A bola do jogo
Alguém joga cerveja para cima. Corro para o lado para não ser atingido pelo líquido precioso que era desperdiçado. Saí da escada. Estou na minha cadeira, em pé, feliz, como todos à minha volta. Como estão quase todos os mais de vinte mil presentes no estádio.
De repente vejo algo no céu. Lá vem a bola. Todos acompanham, alguém grita: olha a bola! “Vai cair aqui”, grita meu irmão. “Pega”, fala o Nardo. Na GV superior o Luciano faz o movimento de goleiro só para brincar. Não adianta, ela vai cair na GV inferior, perto da escada do setor 109. Penso: vou alcançar, é minha. Dois passos para o lado não adiantam e ela passa a 1 metro acima. Eu olho para trás, acompanhando o movimento da bola do jogo; a bola que acabara de entrar no gol da praça, em frente à Fanáticos.

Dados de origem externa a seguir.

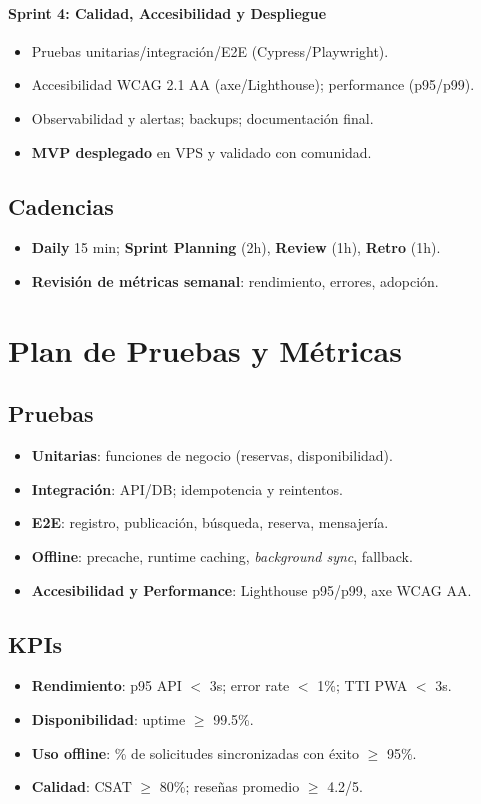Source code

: \documentclass[12pt]{article}
\begin{document}
\paragraph{Sprint 4: Calidad, Accesibilidad y Despliegue}
\begin{itemize}[left=0pt, itemsep=2pt]
  \item Pruebas unitarias/integración/E2E (Cypress/Playwright).
  \item Accesibilidad WCAG 2.1 AA (axe/Lighthouse); performance (p95/p99).
  \item Observabilidad y alertas; backups; documentación final.
  \item \textbf{MVP desplegado} en VPS y validado con comunidad.
\end{itemize}

\subsection{Cadencias}
\begin{itemize}[left=0pt, itemsep=4pt]
  \item \textbf{Daily} 15 min; \textbf{Sprint Planning} (2h), \textbf{Review} (1h), \textbf{Retro} (1h).
  \item \textbf{Revisión de métricas semanal}: rendimiento, errores, adopción.
\end{itemize}

\section{Plan de Pruebas y Métricas}
\subsection{Pruebas}
\begin{itemize}[left=0pt, itemsep=4pt]
  \item \textbf{Unitarias}: funciones de negocio (reservas, disponibilidad).
  \item \textbf{Integración}: API/DB; idempotencia y reintentos.
  \item \textbf{E2E}: registro, publicación, búsqueda, reserva, mensajería.
  \item \textbf{Offline}: precache, runtime caching, \textit{background sync}, fallback.
  \item \textbf{Accesibilidad y Performance}: Lighthouse p95/p99, axe WCAG AA.
\end{itemize}

\subsection{KPIs}
\begin{itemize}[left=0pt, itemsep=4pt]
  \item \textbf{Rendimiento}: p95 API $<$ 3s; error rate $<$ 1\%; TTI PWA $<$ 3s.
  \item \textbf{Disponibilidad}: uptime $\geq$ 99.5\%.
  \item \textbf{Uso offline}: \% de solicitudes sincronizadas con éxito $\geq$ 95\%.
  \item \textbf{Calidad}: CSAT $\geq$ 80\%; reseñas promedio $\geq$ 4.2/5.
\end{itemize}
\end{document}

Uma mulher estica o braço, espera pela bola. Ela vem rápida, forte, de muito alto. A bola alcança a mulher. Mas não é ali que ela queria ir. Braço esticado, mão aberta, como um goleiro que sai mal do gol, a mulher bate roupa, a bola bate na mão, espirra e toma outra trajetória. Rápida ela cai na fila H, fica se debatendo entre as cadeiras, ao meu lado, ao lado da minha cadeira. Ela estava ali, nervosa, rápida, alegre, feliz. Ela acabara de entrar no gol da praça, empurrada pelo guerreiro rubro-negro. Eu me abaixo, seguro. Cerca, cerca, grita o Nardo. Ela se aquieta, tranquila, na mão de um rubro-negro, a quem ela, segundos antes deixara feliz, como deixara todos os mais de vinte mil atleticanos dentro da Arena e todos os outros milhares que não puderam estar lá. Abraço-a e lembro do gol de Antônio Carlos, ele se abaixando, testando e fazendo-a entrar rápida, feliz e vibrante no gol são-paulino. Lembro do grito de gol da torcida. Lembro do meu grito de gol.
Aí viajo ao passado recente e lembro da alegria de ver Alex voltar a fazer gol e o Furacão virar para cima do Corinthians. Lembro que eu era um dos pouco mais de 40 atleticanos presentes no Pacaembu. Viramos o jogo. O empate nos tirou da briga pela Libertadores, mas não nos tirou a esperança e a certeza de que vale a pena estar lá. Seria um presente pela presença? Mas por que então ela não procurou um dos outros que lá estiveram? Por que eu?
Então lembro do Maracanã. Lembro dos pouquíssimos atleticanos. Lembro do Nardo e eu sendo guiados pelo policial dentro do Maior do Mundo para podermos chegar ao local destinado à torcida adversária, onde encontramos dois outros doentes esticando uma bandeira do Brasil com o brasão do CAP no centro. Será que foi por isso? Pelo Maracanã? Por ter saudado o time na entrada em campo em frente a oitenta e sete mil representantes da maior torcida do mundo? É um prêmio pela ousadia? É um prêmio pela paixão? Mas e Nardo? Então penso: ela é nossa. Não minha nem dele. É de todos nós. É um presente do time que através de um jogador chutou a bola para a torcida. Eu sou e serei apenas um representante, um fiel depositário da bola do jogo.